Rui Rio: PCP e BE são os culpados por governo PS "passar a linha vermelha"

Ex-presidente da câmara do Porto diz que "não se prevê que o governo caia no imediato" e fala em "alguma estabilidade"

O ex-presidente da Câmara do Porto, Rui Rio, afirmou ontem que o BE e o PCP não mandam no Governo porque o Governo é do PS, mas são "absolutamente decisivos" no passar da linha vermelha.

"É evidente que o BE e o PCP são elementos decisivos no passar da linha vermelha, se o PS não precisasse dos votos parlamentares do BE e PCP não estaria a fazer as coisas da forma acelerada como está a fazer, estaria a fazer as coisas de forma mais calma", disse o social-democrata, no Clube dos Pensadores, em Vila Nova de Gaia.

Segundo Rui Rio, o governo passou a linha vermelha não porque o PS quisesse, mas porque foi obrigado a passa-la por força do BE e PCP.

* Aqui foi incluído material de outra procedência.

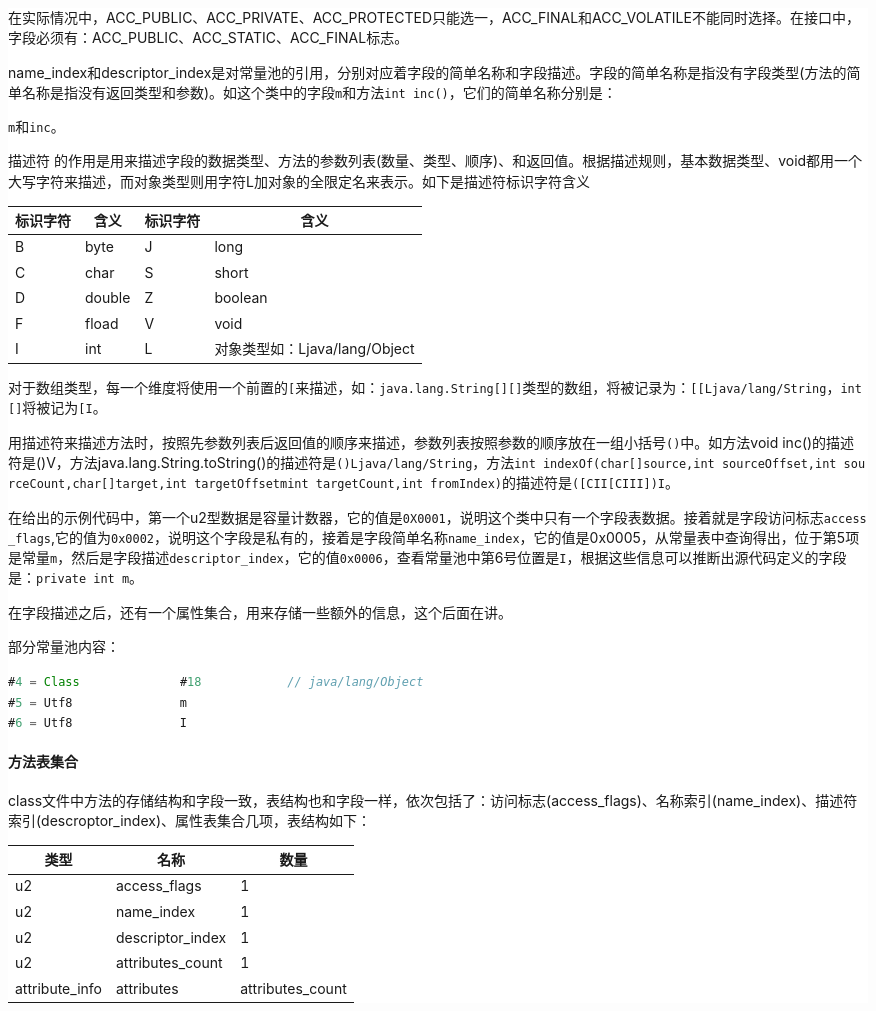 在实际情况中，ACC_PUBLIC、ACC_PRIVATE、ACC_PROTECTED只能选一，ACC_FINAL和ACC_VOLATILE不能同时选择。在接口中，字段必须有：ACC_PUBLIC、ACC_STATIC、ACC_FINAL标志。

name_index和descriptor_index是对常量池的引用，分别对应着字段的简单名称和字段描述。字段的简单名称是指没有字段类型(方法的简单名称是指没有返回类型和参数)。如这个类中的字段```m```和方法```int inc()```，它们的简单名称分别是：

```m```和```inc```。

描述符 的作用是用来描述字段的数据类型、方法的参数列表(数量、类型、顺序)、和返回值。根据描述规则，基本数据类型、void都用一个大写字符来描述，而对象类型则用字符L加对象的全限定名来表示。如下是描述符标识字符含义

| 标识字符 | 含义   | 标识字符 | 含义                          |
| -------- | ------ | -------- | ----------------------------- |
| B        | byte   | J        | long                          |
| C        | char   | S        | short                         |
| D        | double | Z        | boolean                       |
| F        | fload  | V        | void                          |
| I        | int    | L        | 对象类型如：Ljava/lang/Object |

对于数组类型，每一个维度将使用一个前置的```[```来描述，如：```java.lang.String[][]```类型的数组，将被记录为：```[[Ljava/lang/String```，```int[]```将被记为```[I```。

用描述符来描述方法时，按照先参数列表后返回值的顺序来描述，参数列表按照参数的顺序放在一组小括号```()```中。如方法void inc()的描述符是()V，方法java.lang.String.toString()的描述符是```()Ljava/lang/String```，方法```int indexOf(char[]source,int sourceOffset,int sourceCount,char[]target,int targetOffsetmint targetCount,int fromIndex)```的描述符是```([CII[CIII])I```。

在给出的示例代码中，第一个u2型数据是容量计数器，它的值是```0X0001```，说明这个类中只有一个字段表数据。接着就是字段访问标志```access_flags```,它的值为```0x0002```，说明这个字段是私有的，接着是字段简单名称```name_index```，它的值是0x0005，从常量表中查询得出，位于第5项是常量```m```，然后是字段描述```descriptor_index```，它的值```0x0006```，查看常量池中第6号位置是```I```，根据这些信息可以推断出源代码定义的字段是：```private int m```。

在字段描述之后，还有一个属性集合，用来存储一些额外的信息，这个后面在讲。

部分常量池内容：

```java
#4 = Class              #18            // java/lang/Object
#5 = Utf8               m
#6 = Utf8               I
```

####  方法表集合

class文件中方法的存储结构和字段一致，表结构也和字段一样，依次包括了：访问标志(access_flags)、名称索引(name_index)、描述符索引(descroptor_index)、属性表集合几项，表结构如下：

| 类型           | 名称             | 数量             |
| -------------- | ---------------- | ---------------- |
| u2             | access_flags     | 1                |
| u2             | name_index       | 1                |
| u2             | descriptor_index | 1                |
| u2             | attributes_count | 1                |
| attribute_info | attributes       | attributes_count |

"Acho que o caminho que é seguido, por exemplo, no alívio da austeridade é o caminho correto, a velocidade a que está a ser feito é que não é correta e está a pôr em causa o atingir de determinados objetivos fundamentais do ponto de vista macroeconómico", disse.

O antigo presidente de câmara considerou que o caminho que a economia está a tomar, sem ser um caminho dramático, não é o caminho adequado, frisando que o rumo deveria ser o reforço das exportações e do investimento e, atualmente, não é o que está a acontecer.

Quando questionado sobre qual o estado da Nação, Rui Rio salientou que no patamar político e, ao contrário do que seria de prever, "até existe alguma estabilidade".

"Existe uma maioria que se formou, podemos gostar ou não gostar, e o Governo pode cair, mas não se prevê que caía no imediato", disse Rui Rio.

Do ponto de vista estrutural, o ex-autarca do Porto vincou que Portugal tem uma democracia "muito, muito, muito enfraquecida".

"Cada vez mais poderes não democraticamente eleitos tem mais poder do que aqueles que são democraticamente eleitos", sustentou.

Rui Rio disse que ainda ser uma "contradição" o Governo demitir o presidente da Comissão de Coordenação e Desenvolvimento Regional do Norte (CCDR-N) e, depois, defender que o cargo deve ser eleito por todos os autarcas. "Não compreendo como é que, por exemplo, o presidente da CCDR-N é demitido esta semana, tendo ele o apoio maioritário dos autarcas da região Norte, e é demitido pelo Governo que, ao mesmo tempo, diz que aquele lugar deve ser eleito pelos autarcas todos, há aqui uma contradição", afirmou.